Wednesday, October 31, 2012

Power Parking Bills

Nobody seems to believe me but I still can't get the power account
for my villa put into my name. It has been three years now and I still
have to pay for someone else!  You might think, "Why worry!"
Well, there are two issues that have made me get onto this again. 
I confess I gave up after the first 6 months and just phoned up ADDC on their helpful 800 number, punched in the account number, heard the amount due and paid over the phone with the credit card. The real estate agent and I had tried to deal with ADDC directly but there was nothing we could do.  (See earlier post Electrickery for details.) It had to be the owner who needed to go to ADDC in person to sort it out because the previous tenant had left the country without getting a clearance. 

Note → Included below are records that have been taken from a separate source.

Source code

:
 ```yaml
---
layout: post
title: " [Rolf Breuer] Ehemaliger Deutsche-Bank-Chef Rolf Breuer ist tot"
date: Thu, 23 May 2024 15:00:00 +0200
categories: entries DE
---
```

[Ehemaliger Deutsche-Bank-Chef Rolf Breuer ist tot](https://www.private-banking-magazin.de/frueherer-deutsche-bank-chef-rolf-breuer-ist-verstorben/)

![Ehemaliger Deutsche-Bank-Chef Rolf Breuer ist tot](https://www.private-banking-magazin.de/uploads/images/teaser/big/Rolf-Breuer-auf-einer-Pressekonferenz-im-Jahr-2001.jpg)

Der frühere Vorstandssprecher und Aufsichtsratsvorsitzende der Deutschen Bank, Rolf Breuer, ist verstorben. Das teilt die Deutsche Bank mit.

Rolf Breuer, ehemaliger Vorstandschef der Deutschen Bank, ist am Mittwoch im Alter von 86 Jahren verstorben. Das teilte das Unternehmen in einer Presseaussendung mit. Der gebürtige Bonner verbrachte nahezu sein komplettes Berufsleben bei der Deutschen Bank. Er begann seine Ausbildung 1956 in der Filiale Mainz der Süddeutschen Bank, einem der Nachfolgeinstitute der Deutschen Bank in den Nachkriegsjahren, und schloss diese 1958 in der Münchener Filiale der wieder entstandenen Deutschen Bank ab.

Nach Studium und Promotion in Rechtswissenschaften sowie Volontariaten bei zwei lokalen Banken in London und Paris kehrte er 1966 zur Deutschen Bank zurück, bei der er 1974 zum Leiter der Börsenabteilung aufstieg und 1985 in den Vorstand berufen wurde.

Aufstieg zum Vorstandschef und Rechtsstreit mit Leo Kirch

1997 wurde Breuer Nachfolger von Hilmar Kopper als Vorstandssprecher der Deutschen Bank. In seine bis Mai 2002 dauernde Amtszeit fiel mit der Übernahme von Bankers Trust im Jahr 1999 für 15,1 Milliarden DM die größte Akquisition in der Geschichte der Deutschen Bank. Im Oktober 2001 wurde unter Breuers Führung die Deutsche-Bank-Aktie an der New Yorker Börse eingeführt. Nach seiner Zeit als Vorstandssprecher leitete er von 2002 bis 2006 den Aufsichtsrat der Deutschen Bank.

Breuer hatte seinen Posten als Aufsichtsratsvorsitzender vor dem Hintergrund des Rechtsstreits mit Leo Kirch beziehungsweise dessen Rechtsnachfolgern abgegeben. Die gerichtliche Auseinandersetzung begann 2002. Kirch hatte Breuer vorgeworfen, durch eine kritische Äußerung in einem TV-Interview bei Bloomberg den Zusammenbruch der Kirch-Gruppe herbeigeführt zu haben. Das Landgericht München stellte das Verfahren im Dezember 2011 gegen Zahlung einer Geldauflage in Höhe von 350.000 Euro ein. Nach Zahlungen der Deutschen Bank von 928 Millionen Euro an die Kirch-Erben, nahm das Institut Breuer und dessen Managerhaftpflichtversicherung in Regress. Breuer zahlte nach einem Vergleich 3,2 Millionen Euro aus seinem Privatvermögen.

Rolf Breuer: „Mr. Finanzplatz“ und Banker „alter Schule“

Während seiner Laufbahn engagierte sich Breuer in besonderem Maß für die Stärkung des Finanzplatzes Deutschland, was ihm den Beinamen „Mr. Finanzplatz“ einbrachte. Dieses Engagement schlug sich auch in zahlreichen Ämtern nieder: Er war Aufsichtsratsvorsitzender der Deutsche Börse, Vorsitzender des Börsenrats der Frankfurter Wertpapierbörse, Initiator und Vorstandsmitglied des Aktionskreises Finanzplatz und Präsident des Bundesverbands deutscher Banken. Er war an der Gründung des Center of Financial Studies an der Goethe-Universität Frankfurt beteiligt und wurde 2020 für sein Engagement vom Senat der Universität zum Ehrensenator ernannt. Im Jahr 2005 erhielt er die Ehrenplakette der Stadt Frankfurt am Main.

Six months ago two things caught my attention. One, they started painting residents' parking marking on the curbing in the neighbourhood and Two an article appeared in the paper that landline phone and power bills were going to be needed for Visa renewal procedures. My visas were recently done so that is a few years off but I knew that power bills were also needed for Mawaqif parking permits. So I began the arduous task of initiating action on the power account together with getting the documentation  together that I would need to apply for a parking permit. I will talk about my tribulations with Mawaqif in a separate blog... Let's stick here to the power bill. So I had our housing officer call the company dealing with  the villa. Now this is a different company from the real estate agent who put me into the place. This 'company' is the signatory on the tenancy contract but they are not the owners! With much to'ing and fro'ing (read 5 months) it seems that the company now has clearance paperwork to submit. BUT still nothing has happened. Now we are at crisis point. Cars are beginning to be ticketed on my street. The lease is up for the villa and the housing officer has threatened not to renew if the landlord/company doesn't sort it out. We don't want to move, don't want to get expensive parking tickets and are stuck in the middle. The company claims they have to have an attested copy of a lease contract to change the power bill (another new feature) but does that mean the old one or the new one? The clock is ticking. 10 days until the lease expires, and parking wardens are roaming the streets. My solution is to write into the new contract that the company should cover any parking tickets I get until they sort out the issue. What chance do you think I have of swinging that one?
The really painful thing about all this is also that most likely if they do succeed in letting me get the account in my name so that I can apply for parking permit, it will probably involve them coming around and physically cutting off the power for a day or two, before coming back to switch it back on again for the "new" tenant... Won't that make it fun living in this house!

Saturday, July 14, 2012

No longer financially attractive...


The idea that Abu Dhabi is a lucrative working environment has taken a few major body blows over the last few years. Housing of course went through the roof in 2008 and is now only just beginning to roll back to acceptable levels. Inflation has been a constant factor especially in the Education sector where school fees have risen at an approved rate of 5% per year annually. This has stretched family budgets considerably. Food and Petrol have crept up steadily.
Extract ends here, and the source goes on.